• _AIM OF THE EXERCISE_: Where does the word "newline" show up in the data? Please find each such line and copy it.
/---
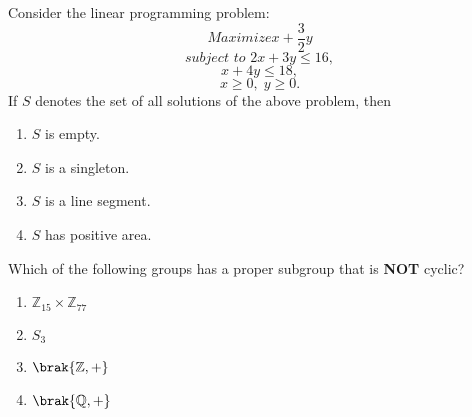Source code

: \item Consider the linear programming problem:
\[
Maximize  x + \frac{3}{2} y
\]
\[
 subject\,\,to\,\,2x + 3y \leq 16,
\]
\[
x + 4y \leq 18,
\]
\[
x \geq 0, \; y \geq 0.
\]
If $S$ denotes the set of all solutions of the above problem, then
\begin{multicols}{2}
\begin{enumerate}
    \item $S$ is empty.
    \item $S$ is a singleton.
    \item $S$ is a line segment.
    \item $S$ has positive area.
\end{enumerate}
\end{multicols}
\item Which of the following groups has a proper subgroup that is \textbf{NOT} cyclic?
\begin{enumerate}
    \item  $ \mathbb{Z}_{15} \times \mathbb{Z}_{77} $
    \item  $ S_3 $
    \item  $ \brak{\mathbb{Z}, +} $
    \item  $ \brak{\mathbb{Q}, +} $
\end{enumerate}

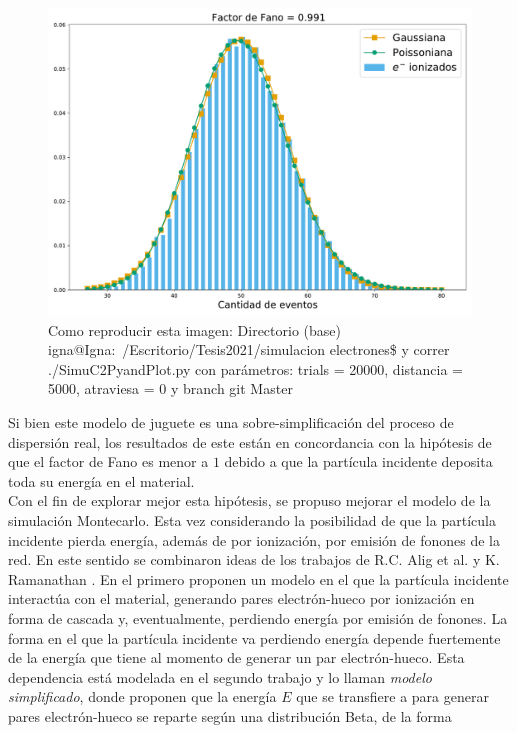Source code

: \begin{figure}[H]
    \centering
    \includegraphics[scale=0.35]{Figs/Orden0_fano1.pdf}
    \caption{\footnotesize{Como reproducir esta imagen: Directorio (base) igna@Igna:~/Escritorio/Tesis2021/simulacion electrones\$ y correr ./SimuC2PyandPlot.py con parámetros: trials = 20000, distancia = 5000, atraviesa = 0 y branch git Master}}
    \label{fig:SimulacionOrden0Fano1}
\end{figure}
\noindent Si bien este modelo de juguete es una sobre-simplificación del proceso de dispersión real, los resultados de este están en concordancia con la hipótesis de que el factor de Fano es menor a $1$ debido a que la partícula incidente deposita toda su energía en el material.\\
\indent Con el fin de explorar mejor esta hipótesis, se propuso mejorar el modelo de la simulación Montecarlo. Esta vez considerando la posibilidad de que la partícula incidente pierda energía, además de por ionización, por emisión de fonones de la red. En este sentido se combinaron ideas de los trabajos de R.C. Alig et al.\cite{Alig} y K. Ramanathan \cite{Ramanathan}. En el primero proponen un modelo en el que la partícula incidente interactúa con el material, generando pares electrón-hueco por ionización en forma de cascada y, eventualmente, perdiendo energía por emisión de fonones. La forma en el que la partícula incidente va perdiendo energía depende fuertemente de la energía que tiene al momento de generar un par electrón-hueco. Esta dependencia está modelada en el segundo trabajo y lo llaman \textit{modelo simplificado}, donde proponen que la energía $E$ que se transfiere a para generar pares electrón-hueco se reparte según una distribución Beta, de la forma
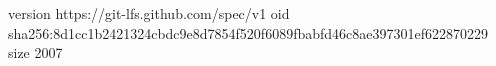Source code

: version https://git-lfs.github.com/spec/v1
oid sha256:8d1cc1b2421324cbdc9e8d7854f520f6089fbabfd46c8ae397301ef622870229
size 2007

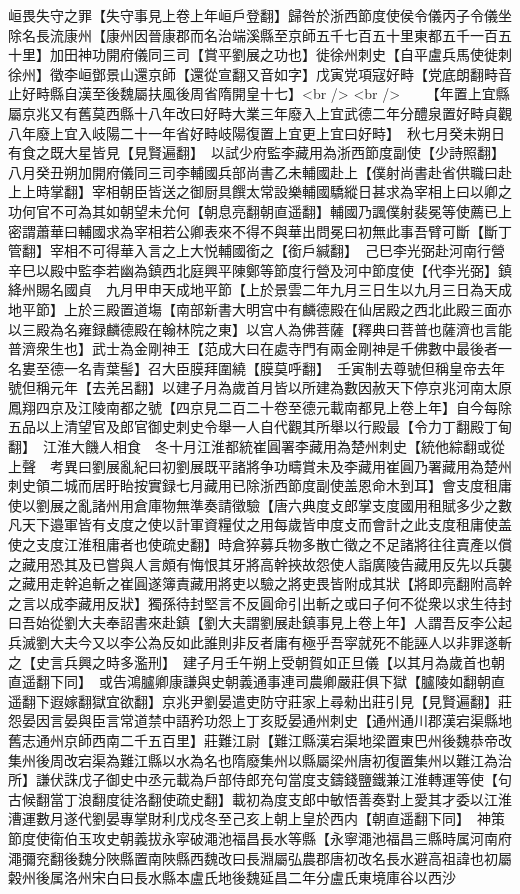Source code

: 峘畏失守之罪【失守事見上卷上年峘戶登翻】歸咎於浙西節度使侯令儀丙子令儀坐除名長流康州【康州因晉康郡而名治端溪縣至京師五千七百五十里東都五千一百五十里】加田神功開府儀同三司【賞平劉展之功也】徙徐州刺史【自平盧兵馬使徙刺徐州】徵李峘鄧景山還京師【還從宣翻又音如字】戊寅党項寇好畤【党底朗翻畤音止好畤縣自漢至後魏屬扶風後周省隋開皇十七】<br />
<br />
　　【年置上宜縣屬京兆又有舊莫西縣十八年改曰好畤大業三年廢入上宜武德二年分醴泉置好畤貞觀八年廢上宜入岐陽二十一年省好畤岐陽復置上宜更上宜曰好畤】　秋七月癸未朔日有食之既大星皆見【見賢遍翻】　以試少府監李藏用為浙西節度副使【少詩照翻】　八月癸丑朔加開府儀同三司李輔國兵部尚書乙未輔國赴上【僕射尚書赴省供職曰赴上上時掌翻】宰相朝臣皆送之御厨具饌太常設樂輔國驕縱日甚求為宰相上曰以卿之功何官不可為其如朝望未允何【朝息亮翻朝直遥翻】輔國乃諷僕射裴冕等使薦已上密謂蕭華曰輔國求為宰相若公卿表來不得不與華出問冕曰初無此事吾臂可斷【斷丁管翻】宰相不可得華入言之上大悦輔國銜之【銜戶緘翻】　己巳李光弼赴河南行營　辛巳以殿中監李若幽為鎮西北庭興平陳鄭等節度行營及河中節度使【代李光弼】鎮絳州賜名國貞　九月甲申天成地平節【上於景雲二年九月三日生以九月三日為天成地平節】上於三殿置道塲【南部新書大明宫中有麟德殿在仙居殿之西北此殿三面亦以三殿為名雍録麟德殿在翰林院之東】以宫人為佛菩薩【釋典曰菩普也薩濟也言能普濟衆生也】武士為金剛神王【范成大曰在處寺門有兩金剛神是千佛數中最後者一名婁至德一名青葉髻】召大臣膜拜圍繞【膜莫呼翻】　壬寅制去尊號但稱皇帝去年號但稱元年【去羌呂翻】以建子月為歲首月皆以所建為數因赦天下停京兆河南太原鳳翔四京及江陵南都之號【四京見二百二十卷至德元載南都見上卷上年】自今每除五品以上清望官及郎官御史刺史令舉一人自代觀其所舉以行殿最【令力丁翻殿丁甸翻】　江淮大饑人相食　冬十月江淮都統崔圓署李藏用為楚州刺史【統他綜翻或從上聲　考異曰劉展亂紀曰初劉展既平諸將争功疇賞未及李藏用崔圓乃署藏用為楚州刺史領二城而居盱眙按實録七月藏用已除浙西節度副使盖恩命木到耳】會支度租庸使以劉展之亂諸州用倉庫物無準奏請徵驗【唐六典度攴郎掌支度國用租賦多少之數凡天下邉軍皆有攴度之使以計軍資糧仗之用每歲皆申度攴而會計之此支度租庸使盖使之支度江淮租庸者也使疏史翻】時倉猝募兵物多散亡徵之不足諸將往往賣產以償之藏用恐其及已嘗與人言頗有悔恨其牙將高幹挾故怨使人詣廣陵告藏用反先以兵襲之藏用走幹追斬之崔圓遂簿責藏用將吏以驗之將吏畏皆附成其狀【將即亮翻附高幹之言以成李藏用反狀】獨孫待封堅言不反圓命引出斬之或曰子何不從衆以求生待封曰吾始從劉大夫奉詔書來赴鎮【劉大夫謂劉展赴鎮事見上卷上年】人謂吾反李公起兵滅劉大夫今又以李公為反如此誰則非反者庸有極乎吾寜就死不能誣人以非罪遂斬之【史言兵興之時多濫刑】　建子月壬午朔上受朝賀如正旦儀【以其月為歲首也朝直遥翻下同】　或告鴻臚卿康謙與史朝義通事連司農卿嚴莊俱下獄【臚陵如翻朝直遥翻下遐嫁翻獄宜欲翻】京兆尹劉晏遣吏防守莊家上尋勑出莊引見【見賢遍翻】莊怨晏因言晏與臣言常道禁中語矜功怨上丁亥貶晏通州刺史【通州通川郡漢宕渠縣地舊志通州京師西南二千五百里】莊難江尉【難江縣漢宕渠地梁置東巴州後魏恭帝改集州後周改宕渠為難江縣以水為名也隋廢集州以縣屬梁州唐初復置集州以難江為治所】謙伏誅戊子御史中丞元載為戶部侍郎充句當度支鑄錢鹽鐵兼江淮轉運等使【句古候翻當丁浪翻度徒洛翻使疏史翻】載初為度支郎中敏悟善奏對上愛其才委以江淮漕運數月遂代劉晏專掌財利戊戍冬至己亥上朝上皇於西内【朝直遥翻下同】　神策節度使衛伯玉攻史朝義拔永寜破澠池福昌長水等縣【永寧澠池福昌三縣時属河南府澠彌兖翻後魏分陜縣置南陜縣西魏改曰長淵屬弘農郡唐初改名長水避高祖諱也初屬糓州後属洛州宋白曰長水縣本盧氏地後魏延昌二年分盧氏東境庫谷以西沙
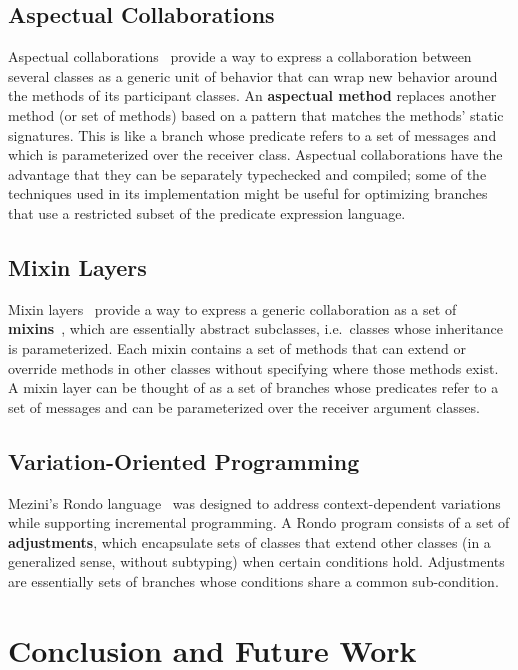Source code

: \documentclass{acm_proc_article-sp}
\newcommand{\defn}[1]{\textbf{#1}}
\begin{document}
\subsection{Aspectual Collaborations}

Aspectual collaborations~\cite{asp-collab} provide a way to express a
collaboration between several classes as a generic unit of behavior
that can wrap new behavior around the methods of its participant
classes.  An \defn{aspectual method} replaces another method (or set
of methods) based on a pattern that matches the methods' static
signatures.  This is like a branch whose predicate refers to a set of
messages and which is parameterized over the receiver class.
Aspectual collaborations have the advantage that they can be
separately typechecked and compiled; some of the techniques used in
its implementation might be useful for optimizing branches that use a
restricted subset of the predicate expression language.

\subsection{Mixin Layers}

Mixin layers~\cite{mixin-layers} provide a way to express a generic
collaboration as a set of \defn{mixins}~\cite{mixins}, which are
essentially abstract subclasses, i.e.~classes whose inheritance is
parameterized.  Each mixin contains a set of methods that can extend
or override methods in other classes without specifying where those
methods exist.  A mixin layer can be thought of as a set of branches
whose predicates refer to a set of messages and can be parameterized
over the receiver argument classes.

\subsection{Variation-Oriented Programming}

Mezini's Rondo language~\cite{mezini-thesis} was designed to address
context-dependent variations while supporting incremental programming.
A Rondo program consists of a set of \defn{adjustments}, which
encapsulate sets of classes that extend other classes (in a
generalized sense, without subtyping) when certain conditions hold.
Adjustments are essentially sets of branches whose conditions share a
common sub-condition.

\section{Conclusion and Future Work}
\label{section:conclusion}
\end{document}
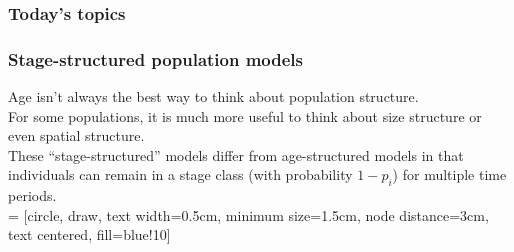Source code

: \documentclass[color=usenames,dvipsnames]{beamer}\usepackage[]{graphicx}\usepackage[]{xcolor}
\begin{document}
\begin{frame}[plain]
  \frametitle{Today's topics}
  \tableofcontents[currentsection]
\end{frame}






\begin{frame}
  \frametitle{Stage-structured population models}
  \small
  Age isn't always the best way to think about population structure. \\
  \pause
  \vfill
  For some populations, it is much more useful to think about size
      structure or even spatial structure. \\
  \pause
  \vfill
  These ``stage-structured'' models differ from age-structured models
  in that individuals can remain in a stage class (with
  probability $1-p_i$) for multiple time periods. \\
   = [circle, draw, text width=0.5cm, minimum size=1.5cm,
  node distance=3cm, text centered, fill=blue!10]
  \begin{center}
  \end{center}
\end{frame}
\end{document}
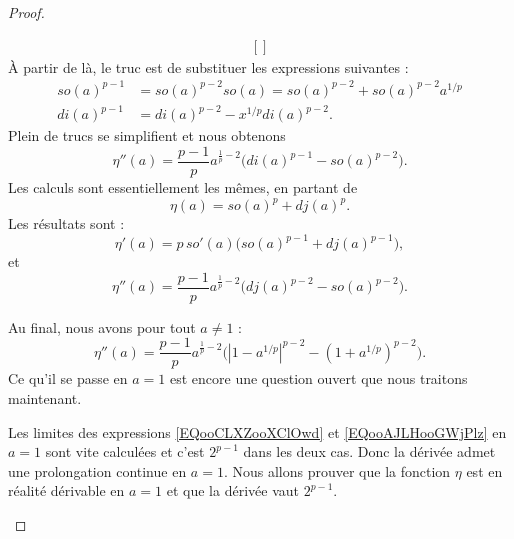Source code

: \begin{proof}
\begin{subproof}
\begin{equation}
\begin{aligned}[]
                \end{aligned}
            \end{equation}
            À partir de là, le truc est de substituer les expressions suivantes :
            \begin{subequations}
                \begin{align}
                    so(a)^{p-1} & =so(a)^{p-2}so(a)=so(a)^{p-2}+so(a)^{p-2}a^{1/p} \\
                    di(a)^{p-1} & =di(a)^{p-2}-x^{1/p}di(a)^{p-2}.
                \end{align}
            \end{subequations}
            Plein de trucs se simplifient et nous obtenons
            \begin{equation}
                \eta''(a)=\frac{ p-1 }{ p }a^{\frac{1}{ p }-2}\big( di(a)^{p-1}-so(a)^{p-2} \big).
            \end{equation}
            \spitem[Pour \( a>1\)]
            Les calculs sont essentiellement les mêmes, en partant de
            \begin{equation}
                \eta(a)=so(a)^p+dj(a)^p.
            \end{equation}
            Les résultats sont :
            \begin{equation}    \label{EQooAJLHooGWjPlz}
                \eta'(a)=p\,so'(a)\big( so(a)^{p-1}+dj(a)^{p-1} \big),
            \end{equation}
            et
            \begin{equation}
                \eta''(a)=\frac{ p-1 }{ p }a^{\frac{1}{ p }-2}\big( dj(a)^{p-2}-so(a)^{p-2} \big).
            \end{equation}
        \end{subproof}
        Au final, nous avons pour tout \( a\neq 1\) :
        \begin{equation}
            \eta''(a)=\frac{ p-1 }{ p }a^{\frac{1}{ p }-2}\big( | 1-a^{1/p} |^{p-2}-(1+a^{1/p})^{p-2} \big).
        \end{equation}
        Ce qu'il se passe en \( a=1\) est encore une question ouvert que nous traitons maintenant.
        \begin{subproof}
            \spitem[Pour \( a=1\)]
            Les limites des expressions \eqref{EQooCLXZooXClOwd} et \eqref{EQooAJLHooGWjPlz} en \( a=1\) sont vite calculées et c'est \( 2^{p-1}\) dans les deux cas. Donc la dérivée admet une prolongation continue en \( a=1\). Nous allons prouver que la fonction \( \eta\) est en réalité dérivable en \( a=1\) et que la dérivée vaut \( 2^{p-1}\).


\end{subproof}
\end{proof}
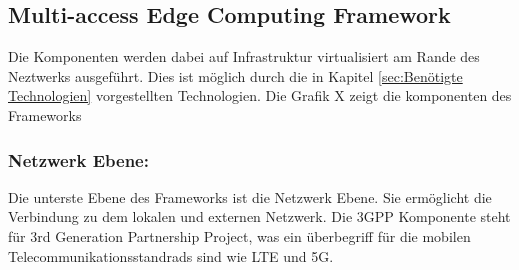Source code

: \documentclass[runningheads]{llncs}
\numberwithin{figure}{section}
\begin{document}
\subsection{Multi-access Edge Computing Framework}
Die Komponenten werden dabei auf Infrastruktur virtualisiert am Rande des Neztwerks ausgeführt. 
Dies ist möglich durch die in Kapitel \ref{sec:Benötigte Technologien} vorgestellten Technologien.
Die Grafik X zeigt die komponenten des Frameworks

\subsubsection{Netzwerk Ebene:}
Die unterste Ebene des Frameworks ist die Netzwerk Ebene. Sie ermöglicht die Verbindung zu dem lokalen und 
externen Netzwerk. Die 3GPP Komponente steht für 3rd Generation Partnership Project, was ein überbegriff für die mobilen
Telecommunikationsstandrads sind wie LTE und 5G. 
\end{document}
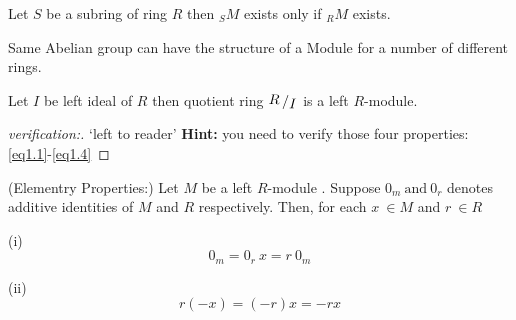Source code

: \begin{remark}
	Let $S$ be a subring of ring $R$ then $_{S}M$ exists   only if $_{R}M$ exists.
\end{remark} \bigskip
\begin{remark}
	Same Abelian group can have the structure of a Module for a number of different rings.
\end{remark} \bigskip
\begin{remark}
Let $I$ be left ideal of $R$ then quotient ring $\bigslant{R}{I}$ is a left $R$-module.

\end{remark}
\begin{proof}[verification:]
	`left to reader'\newline \bigskip
	\textbf{Hint:} you need to verify those four properties: \eqref{eq1.1}-\eqref{eq1.4}
\end{proof}
\bigskip
\begin{thm}{(Elementry Properties:)}\newline
	Let $M$ be a left $R$-module . Suppose $0_m \ \text{and} \ 0_r$ denotes additive identities of $M$ and $R$ respectively. Then,  for each $x \ \in M$ and $r \ \in R$ \newline
\begin{description}
\item (i)
	\begin{equation*}
	0_m = 0_r\ x = r\ 0_m
	\end{equation*}
\item (ii)
	\begin{equation*}
	r(-x) =  (-r)x = -rx
	\end{equation*}
\end{description}
\end{thm}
\---
• _RESULT BELOW_:
	`left to reader'\newline \bigskip
\begin{thm}{(Elementry Properties:)}\newline
	Let $M$ be a left $R$-module . Suppose $0_m \ \text{and} \ 0_r$ denotes additive identities of $M$ and $R$ respectively. Then,  for each $x \ \in M$ and $r \ \in R$ \newline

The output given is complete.